▸ ABOUT THIS TASK:
Give a count of the lines below that have the string "compilar" in them, with no other words.

▸ ENTRIES SUPPLIED:

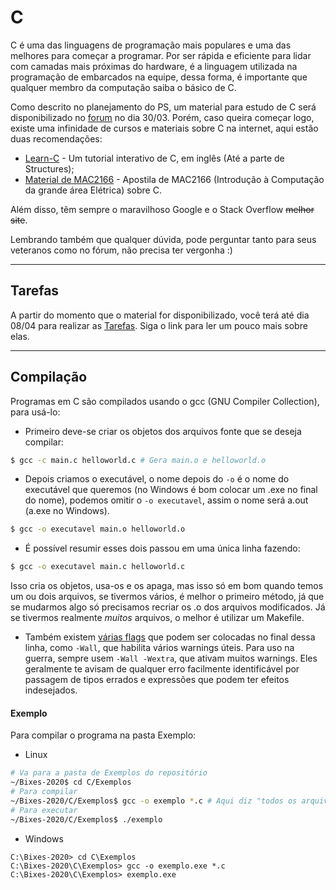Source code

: # C
C é uma das linguagens de programação mais populares e uma das melhores para começar a programar. Por ser rápida e eficiente para lidar com camadas mais próximas do hardware, é a linguagem utilizada na programação de embarcados na equipe, dessa forma, é importante que qualquer membro da computação saiba o básico de C.

Como descrito no planejamento do PS, um material para estudo de C será disponibilizado no [forum] no dia 30/03. Porém, caso queira começar logo, existe uma infinidade de cursos e materiais sobre C na internet, aqui estão duas recomendações:

* [Learn-C][learnc] - Um tutorial interativo de C, em inglês (Até a parte de Structures);
* [Material de MAC2166][mac2166] - Apostila de MAC2166 (Introdução à Computação da grande área Elétrica) sobre C.

Além disso, têm sempre o maravilhoso Google e o Stack Overflow ~~melhor site~~.

Lembrando também que qualquer dúvida, pode perguntar tanto para seus veteranos como no fórum, não precisa ter vergonha :)

---
## Tarefas
A partir do momento que o material for disponibilizado, você terá até dia 08/04 para realizar as [Tarefas](./Tarefas/README.md). Siga o link para ler um pouco mais sobre elas.

---
## Compilação
Programas em C são compilados usando o gcc (GNU Compiler Collection), para usá-lo:
* Primeiro deve-se criar os objetos dos arquivos fonte que se deseja compilar:
```bash
$ gcc -c main.c helloworld.c # Gera main.o e helloworld.o
```
* Depois criamos o executável, o nome depois do `-o` é o nome do executável que queremos
(no Windows é bom colocar um .exe no final do nome), podemos omitir o `-o executavel`,
assim o nome será a.out (a.exe no Windows).
```bash
$ gcc -o executavel main.o helloworld.o
```
* É possível resumir esses dois passou em uma única linha fazendo:
```bash
$ gcc -o executavel main.c helloworld.c
```
Isso cria os objetos, usa-os e os apaga, mas isso só em bom quando temos um ou dois arquivos,
se tivermos vários, é melhor o primeiro método, já que se mudarmos algo só precisamos recriar os .o
dos arquivos modificados. Já se tivermos realmente *muitos* arquivos, o melhor é utilizar um Makefile.
* Também existem [várias flags][gcc-flags] que podem ser colocadas no final dessa linha, como `-Wall`,
que habilita vários warnings úteis. Para uso na guerra, sempre usem `-Wall -Wextra`, que ativam muitos
warnings. Eles geralmente te avisam de qualquer erro facilmente identificável por passagem de tipos errados
e expressões que podem ter efeitos indesejados.

#### Exemplo
Para compilar o programa na pasta Exemplo:
* Linux
```bash
# Va para a pasta de Exemplos do repositório
~/Bixes-2020$ cd C/Exemplos
# Para compilar
~/Bixes-2020/C/Exemplos$ gcc -o exemplo *.c # Aqui diz "todos os arquivos terminados em .c na pasta atual"
# Para executar
~/Bixes-2020/C/Exemplos$ ./exemplo
```
* Windows
```
C:\Bixes-2020> cd C\Exemplos
C:\Bixes-2020\C\Exemplos> gcc -o exemplo.exe *.c
C:\Bixes-2020\C\Exemplos> exemplo.exe
```

[learnc]: http://www.learn-c.org/
[mac2166]: http://www.ime.usp.br/~hitoshi/introducao/
[forum]: http://forum.thunderatz.org/
[gcc-flags]: https://gcc.gnu.org/onlinedocs/gcc/Option-Summary.html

▸ RESPONSE TO THE EXERCISE:
3